A Review of ‘What The Constitution Means to Me’

A+Review+of+What+The+Constitution+Means+to+Me

“What the Constitution Means to Me” just closed after a brief run at Chicago’s Broadway Theater. For those of you who missed it, catch the actual Broadway version by streaming it on Amazon Prime. It’s definitely worth seeing, especially for anybody in Latin’s junior class.

All juniors are taking U.S. History and are working to understand what the U.S. Constitution meant for our ancestors and what it means for us today. The 100-minute play, with no intermission, tackles the exact issues the junior class is studying. It asks who the Constitution left out and presents the consequences of those omissions. Its author, lead character, and narrator, Heidi Schreck, traveled the country as a teenager, debating at American Legion Halls. She participated in these debates all around the country as a high school student for prize money and was successful enough to pay her entire way through college with that prize money.

In the Chicago version of the play, Heidi Schreck is played by actress Cassie Beck. In the Broadway version, as well as the one available on cable, Heidi plays herself. For the first half of the play, Heidi appears as her 15-year-old self at a time when she worshipped the Constitution and “thought it a work of genius.” Later in the play, however, Heidi addresses the crowd as an adult with a more critical and less naive view of the Constitution.

For those students falling asleep in history class, or whose eyes may be skimming over the words of the Constitution without really absorbing them, this play makes the amendments actually exciting. Heidi gives them drama; she brings them to life. I particularly enjoyed how she made the Constitution feel like a living organism, and started thinking about what the Constitution means to me.

Heidi focuses on the 14th Amendment and its “awesome superpowers.” She explains how it took courageous and persistent civil rights leaders to activate this amendment’s superpowers. She shows how real people, activists and Supreme Court justices are what make the Constitution work. She doesn’t shy away from confronting how the Constitution doesn’t work, or how it prevents liberty both by leaving people out and strictly allowing it to be interpreted by an exclusive group of white men for so many years.

At one point in the play, Heidi asks all the audience members to raise their hand if they are white, property-owning men. Once the hands were up, she informed the audience that only those people would get to decide how their country would be governed, and then asked the audience how they would feel about that. The audience definitely understood the point. At another point in the play, the narrator plays the voice of Justice Ruth Bader Ginsburg. By playing the famous audio clip of when RBG is asked when will there be enough women on the Supreme Court, and her subsequent answer, “When there are nine,” Heidi makes the point that our Constitution was meant to protect white men.

Heidi points out that it takes until page 34 of the Constitution for women to get included, noting that this was 54 years after the 13th Amendment. The play includes sobering statistics about how the United States is one of the 10 most violent countries in the world for women.
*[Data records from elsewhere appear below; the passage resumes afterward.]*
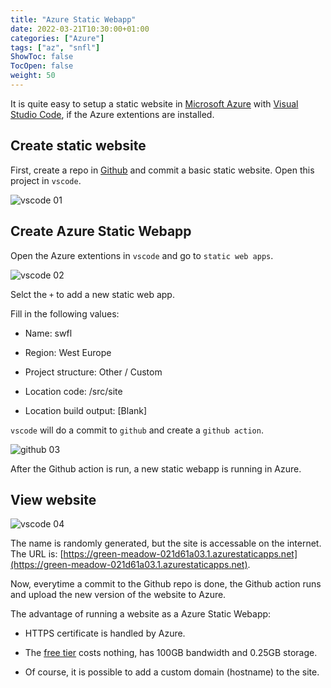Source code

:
 ```yaml
---
title: "Azure Static Webapp"
date: 2022-03-21T10:30:00+01:00
categories: ["Azure"]
tags: ["az", "snfl"]
ShowToc: false
TocOpen: false
weight: 50
---
```


It is quite easy to setup a static website in
[Microsoft Azure](https://portal.azure.com) with
[Visual Studio Code](https://code.visualstudio.com), if the Azure extentions are
installed.

## Create static website

First, create a repo in [Github](https://www.github.com) and commit a basic
static website. Open this project in `vscode`.

![vscode 01](/images/01-vscode.png)

## Create Azure Static Webapp

Open the Azure extentions in `vscode` and go to `static web apps`.

![vscode 02](/images/02-vscode.png)

Selct the `+` to add a new static web app.

Fill in the following values:

- Name: swfl

- Region: West Europe

- Project structure: Other / Custom

- Location code: /src/site

- Location build output: \[Blank\]

`vscode` will do a commit to `github` and create a `github action`.

![github 03](/images/03-github.png)

After the Github action is run, a new static webapp is running in Azure.

## View website

![vscode 04](/images/04-vscode.png)

The name is randomly generated, but the site is accessable on the internet.
The URL is: [https://green-meadow-021d61a03.1.azurestaticapps.net](https://green-meadow-021d61a03.1.azurestaticapps.net).

Now, everytime a commit to the Github repo is done, the Github action runs and
upload the new version of the website to Azure.

The advantage of running a website as a Azure Static Webapp:

- HTTPS certificate is handled by Azure.

- The [free tier](https://green-meadow-021d61a03.1.azurestaticapps.net)
  costs nothing, has 100GB bandwidth and 0.25GB storage.

- Of course, it is possible to add a custom domain (hostname) to the site.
Heidi weaves in her personal story of the effect of domestic violence on her family, as well as her sorrow about how the Supreme Court rejected the Violence Against Women Act as unconstitutional.

At the end of the play, 17-year-old Emilyn Toffler, a high school student and accomplished debater from Sierra Canyon High School in California, joined Beck on stage for a live debate of whether the United States should start over with a new Constitution. This was exciting and thought provoking. An audience member was selected to be the judge and, the night I was there, abolishing the Constitution prevailed as the verdict.

Even though Heidi is critical of the Constitution, the play highlights the value of debating what’s constitutional, if the Constitution works, and who it works for. By bringing a high school student on stage to debate, the playwright urges young people to take it forward. The play makes the point that while the Constitution isn’t perfect, it’s up to citizens to work with it and make it the best it can be.

Junior Braden Sedler was moved by the performance. He said, “You will leave it feeling both content with the performance yet surprised at how seriously neglected so many Americans are. You will laugh at Heidi’s funny portrayal of a 15 year old comparable to Leslie from Parks and Rec, but there are parts that will force you to think about who you are and what side of history you are on.” He added, “It’ll change your perspective on what it means to be American.”

At the end of the production, they passed out a mini-Constitution to each audience member as a souvenir. I must admit I looked at both the trinket and the real Constitution differently after seeing the play.